**EXERCISE MATERIALS**:
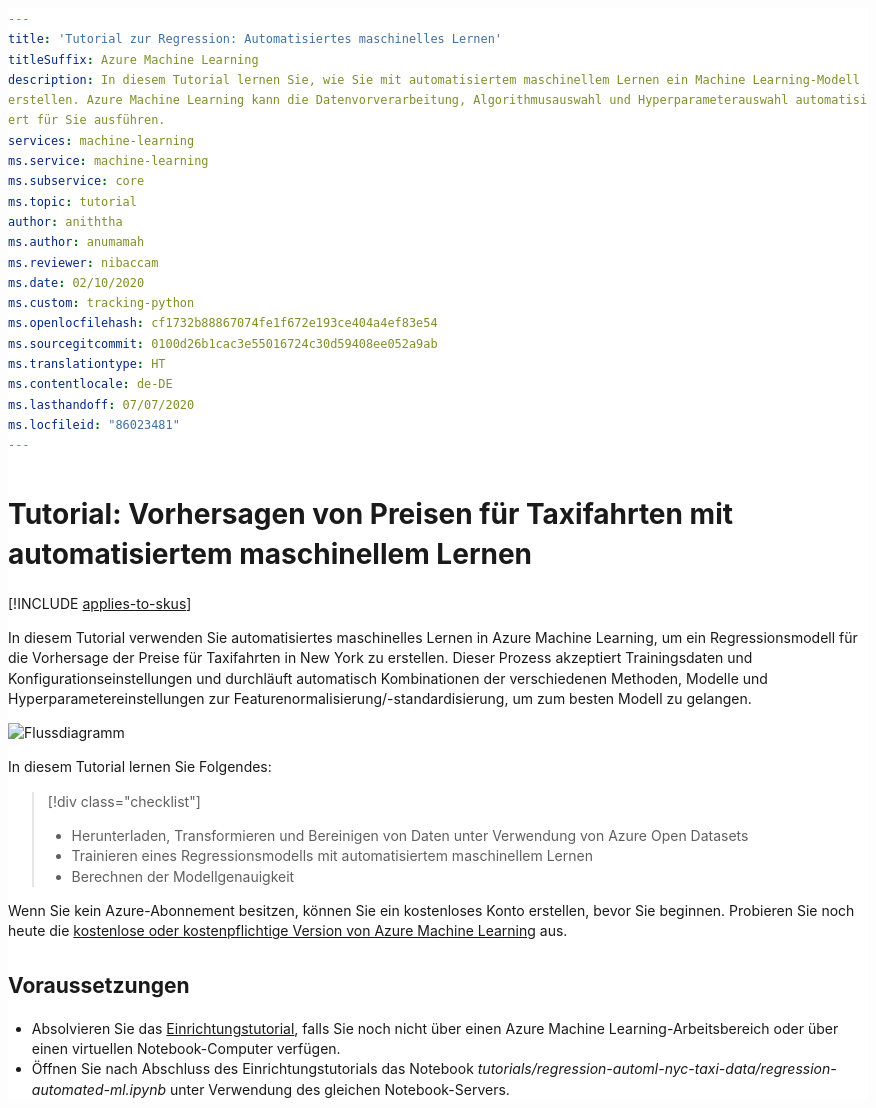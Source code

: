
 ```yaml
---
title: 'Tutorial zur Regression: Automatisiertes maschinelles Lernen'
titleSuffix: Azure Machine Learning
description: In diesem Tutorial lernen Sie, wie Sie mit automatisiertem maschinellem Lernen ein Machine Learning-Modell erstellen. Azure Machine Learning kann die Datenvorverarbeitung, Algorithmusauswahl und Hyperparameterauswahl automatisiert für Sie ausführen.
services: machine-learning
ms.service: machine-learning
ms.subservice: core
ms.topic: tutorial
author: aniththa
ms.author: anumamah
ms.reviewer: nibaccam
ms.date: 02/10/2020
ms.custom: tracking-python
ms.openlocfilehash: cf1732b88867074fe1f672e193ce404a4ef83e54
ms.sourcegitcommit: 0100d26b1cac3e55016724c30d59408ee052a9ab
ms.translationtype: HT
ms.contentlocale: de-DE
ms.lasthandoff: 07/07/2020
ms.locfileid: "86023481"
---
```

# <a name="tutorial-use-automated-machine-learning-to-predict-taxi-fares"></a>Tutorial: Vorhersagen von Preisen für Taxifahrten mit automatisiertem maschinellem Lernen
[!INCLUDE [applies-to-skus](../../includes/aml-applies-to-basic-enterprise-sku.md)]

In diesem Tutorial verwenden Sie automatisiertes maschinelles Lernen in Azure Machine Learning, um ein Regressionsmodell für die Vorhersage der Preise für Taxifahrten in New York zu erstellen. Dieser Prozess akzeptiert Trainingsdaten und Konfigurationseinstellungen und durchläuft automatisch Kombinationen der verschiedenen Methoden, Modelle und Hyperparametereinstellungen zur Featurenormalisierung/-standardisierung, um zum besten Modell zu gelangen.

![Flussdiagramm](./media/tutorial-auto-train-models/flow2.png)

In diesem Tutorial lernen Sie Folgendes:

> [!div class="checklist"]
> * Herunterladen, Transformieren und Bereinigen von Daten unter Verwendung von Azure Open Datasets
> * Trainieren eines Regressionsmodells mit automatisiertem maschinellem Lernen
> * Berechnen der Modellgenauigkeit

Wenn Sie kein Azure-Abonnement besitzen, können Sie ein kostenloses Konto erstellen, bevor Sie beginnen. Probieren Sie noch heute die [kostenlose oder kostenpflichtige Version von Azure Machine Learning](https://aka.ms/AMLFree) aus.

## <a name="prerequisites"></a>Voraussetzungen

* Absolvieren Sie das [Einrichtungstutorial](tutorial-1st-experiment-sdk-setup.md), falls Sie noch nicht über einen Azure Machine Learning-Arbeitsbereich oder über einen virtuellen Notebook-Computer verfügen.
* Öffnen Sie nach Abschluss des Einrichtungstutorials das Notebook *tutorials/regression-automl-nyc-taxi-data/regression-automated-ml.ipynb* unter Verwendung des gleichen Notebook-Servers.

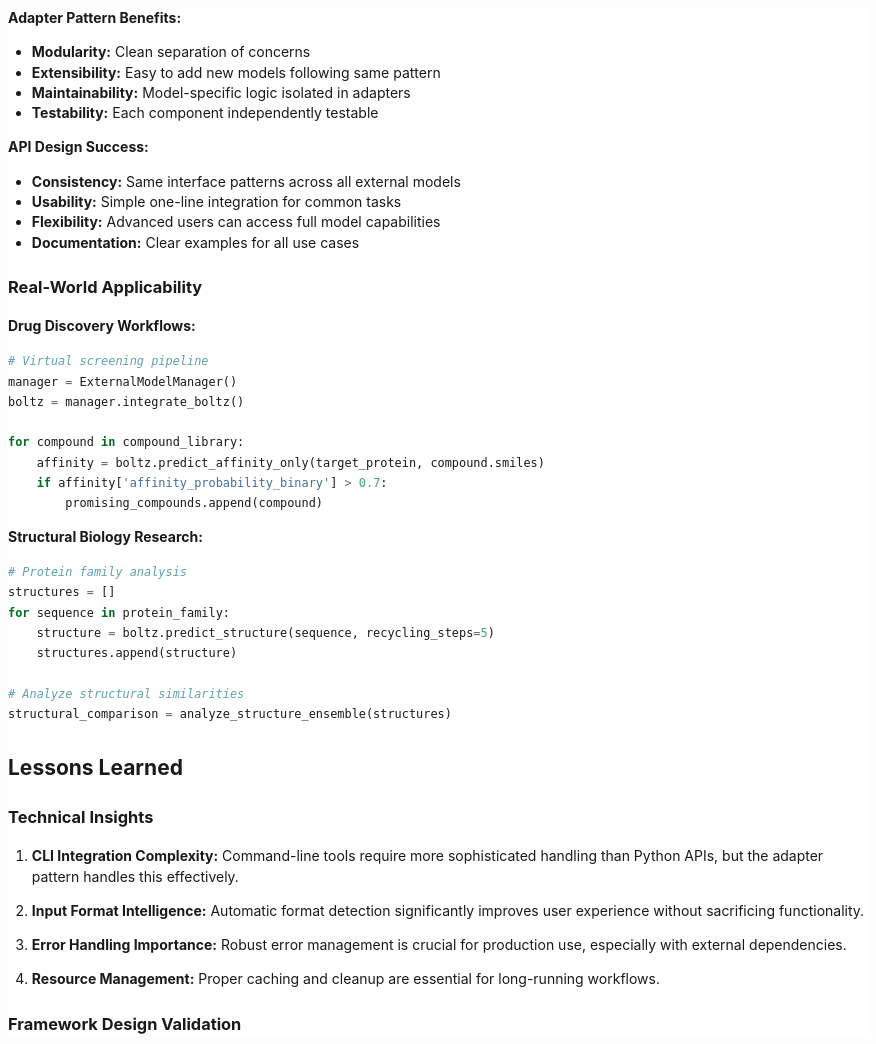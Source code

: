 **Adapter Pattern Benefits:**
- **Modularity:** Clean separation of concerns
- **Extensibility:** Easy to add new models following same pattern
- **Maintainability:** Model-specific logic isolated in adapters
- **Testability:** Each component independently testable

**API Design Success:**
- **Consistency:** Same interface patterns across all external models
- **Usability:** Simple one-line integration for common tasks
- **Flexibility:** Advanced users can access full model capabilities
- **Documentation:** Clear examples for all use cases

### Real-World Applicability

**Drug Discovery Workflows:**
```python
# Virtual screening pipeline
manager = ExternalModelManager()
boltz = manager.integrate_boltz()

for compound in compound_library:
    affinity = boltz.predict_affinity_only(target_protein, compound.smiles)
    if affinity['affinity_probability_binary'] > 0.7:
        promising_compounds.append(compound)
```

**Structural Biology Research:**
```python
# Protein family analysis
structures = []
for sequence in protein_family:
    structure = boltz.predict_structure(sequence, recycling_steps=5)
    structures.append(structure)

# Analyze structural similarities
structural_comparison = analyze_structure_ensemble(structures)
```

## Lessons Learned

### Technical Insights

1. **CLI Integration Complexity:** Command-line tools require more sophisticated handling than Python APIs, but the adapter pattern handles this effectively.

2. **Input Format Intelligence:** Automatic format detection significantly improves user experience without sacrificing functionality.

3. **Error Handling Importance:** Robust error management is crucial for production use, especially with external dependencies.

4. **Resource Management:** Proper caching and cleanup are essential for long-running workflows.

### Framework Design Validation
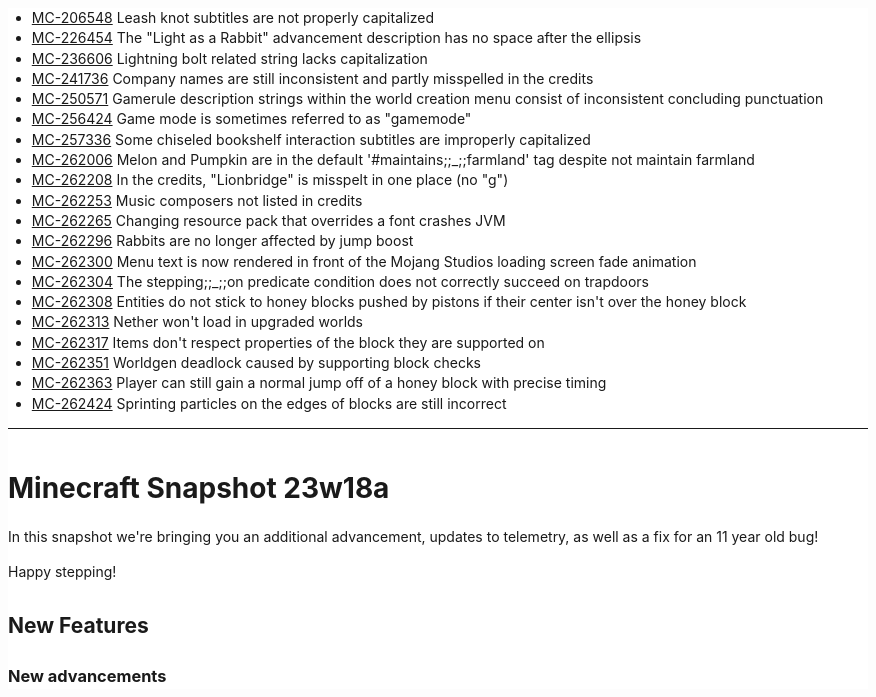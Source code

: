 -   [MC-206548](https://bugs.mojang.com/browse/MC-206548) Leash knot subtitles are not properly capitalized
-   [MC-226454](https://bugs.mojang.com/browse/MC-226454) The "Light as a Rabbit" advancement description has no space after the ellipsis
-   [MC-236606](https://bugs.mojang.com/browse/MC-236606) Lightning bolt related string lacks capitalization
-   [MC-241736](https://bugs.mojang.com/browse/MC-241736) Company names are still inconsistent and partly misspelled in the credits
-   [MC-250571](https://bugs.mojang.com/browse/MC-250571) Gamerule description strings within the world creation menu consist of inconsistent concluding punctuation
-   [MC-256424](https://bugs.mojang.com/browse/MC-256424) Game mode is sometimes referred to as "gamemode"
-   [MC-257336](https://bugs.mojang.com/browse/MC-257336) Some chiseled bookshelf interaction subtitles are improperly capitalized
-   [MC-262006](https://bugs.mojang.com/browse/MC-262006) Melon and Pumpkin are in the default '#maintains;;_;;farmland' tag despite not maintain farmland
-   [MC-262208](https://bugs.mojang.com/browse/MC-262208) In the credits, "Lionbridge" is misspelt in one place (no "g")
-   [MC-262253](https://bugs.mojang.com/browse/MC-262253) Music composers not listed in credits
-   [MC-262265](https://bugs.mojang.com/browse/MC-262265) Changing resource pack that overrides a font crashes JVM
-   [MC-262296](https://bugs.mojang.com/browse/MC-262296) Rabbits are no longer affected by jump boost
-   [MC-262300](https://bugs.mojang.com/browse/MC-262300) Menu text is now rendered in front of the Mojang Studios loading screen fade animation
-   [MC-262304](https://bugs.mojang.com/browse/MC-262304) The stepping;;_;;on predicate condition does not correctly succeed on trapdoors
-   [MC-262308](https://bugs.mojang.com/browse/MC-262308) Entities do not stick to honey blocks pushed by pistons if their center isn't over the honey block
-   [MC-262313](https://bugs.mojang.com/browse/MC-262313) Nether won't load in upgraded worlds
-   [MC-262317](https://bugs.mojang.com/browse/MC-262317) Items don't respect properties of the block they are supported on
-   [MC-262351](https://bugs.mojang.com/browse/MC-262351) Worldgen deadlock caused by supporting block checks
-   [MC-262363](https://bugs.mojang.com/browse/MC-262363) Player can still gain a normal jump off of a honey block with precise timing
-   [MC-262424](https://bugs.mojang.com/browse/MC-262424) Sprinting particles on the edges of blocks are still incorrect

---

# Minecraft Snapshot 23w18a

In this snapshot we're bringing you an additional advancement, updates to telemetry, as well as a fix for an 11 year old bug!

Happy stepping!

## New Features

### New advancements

**WHAT IS BEING ASKED**: Your answer should be the lines from the first record down to the line containing "Wenn Sie kein", restated exactly, with no pictures.

**WORKED SOLUTION**:
Source code

:
 ```yaml
---
title: 'Tutorial zur Regression: Automatisiertes maschinelles Lernen'
titleSuffix: Azure Machine Learning
description: In diesem Tutorial lernen Sie, wie Sie mit automatisiertem maschinellem Lernen ein Machine Learning-Modell erstellen. Azure Machine Learning kann die Datenvorverarbeitung, Algorithmusauswahl und Hyperparameterauswahl automatisiert für Sie ausführen.
services: machine-learning
ms.service: machine-learning
ms.subservice: core
ms.topic: tutorial
author: aniththa
ms.author: anumamah
ms.reviewer: nibaccam
ms.date: 02/10/2020
ms.custom: tracking-python
ms.openlocfilehash: cf1732b88867074fe1f672e193ce404a4ef83e54
ms.sourcegitcommit: 0100d26b1cac3e55016724c30d59408ee052a9ab
ms.translationtype: HT
ms.contentlocale: de-DE
ms.lasthandoff: 07/07/2020
ms.locfileid: "86023481"
---
```

# <a name="tutorial-use-automated-machine-learning-to-predict-taxi-fares"></a>Tutorial: Vorhersagen von Preisen für Taxifahrten mit automatisiertem maschinellem Lernen
[!INCLUDE [applies-to-skus](../../includes/aml-applies-to-basic-enterprise-sku.md)]

In diesem Tutorial verwenden Sie automatisiertes maschinelles Lernen in Azure Machine Learning, um ein Regressionsmodell für die Vorhersage der Preise für Taxifahrten in New York zu erstellen. Dieser Prozess akzeptiert Trainingsdaten und Konfigurationseinstellungen und durchläuft automatisch Kombinationen der verschiedenen Methoden, Modelle und Hyperparametereinstellungen zur Featurenormalisierung/-standardisierung, um zum besten Modell zu gelangen.

![Flussdiagramm](./media/tutorial-auto-train-models/flow2.png)

In diesem Tutorial lernen Sie Folgendes:

> [!div class="checklist"]
> * Herunterladen, Transformieren und Bereinigen von Daten unter Verwendung von Azure Open Datasets
> * Trainieren eines Regressionsmodells mit automatisiertem maschinellem Lernen
> * Berechnen der Modellgenauigkeit

Wenn Sie kein Azure-Abonnement besitzen, können Sie ein kostenloses Konto erstellen, bevor Sie beginnen. Probieren Sie noch heute die [kostenlose oder kostenpflichtige Version von Azure Machine Learning](https://aka.ms/AMLFree) aus.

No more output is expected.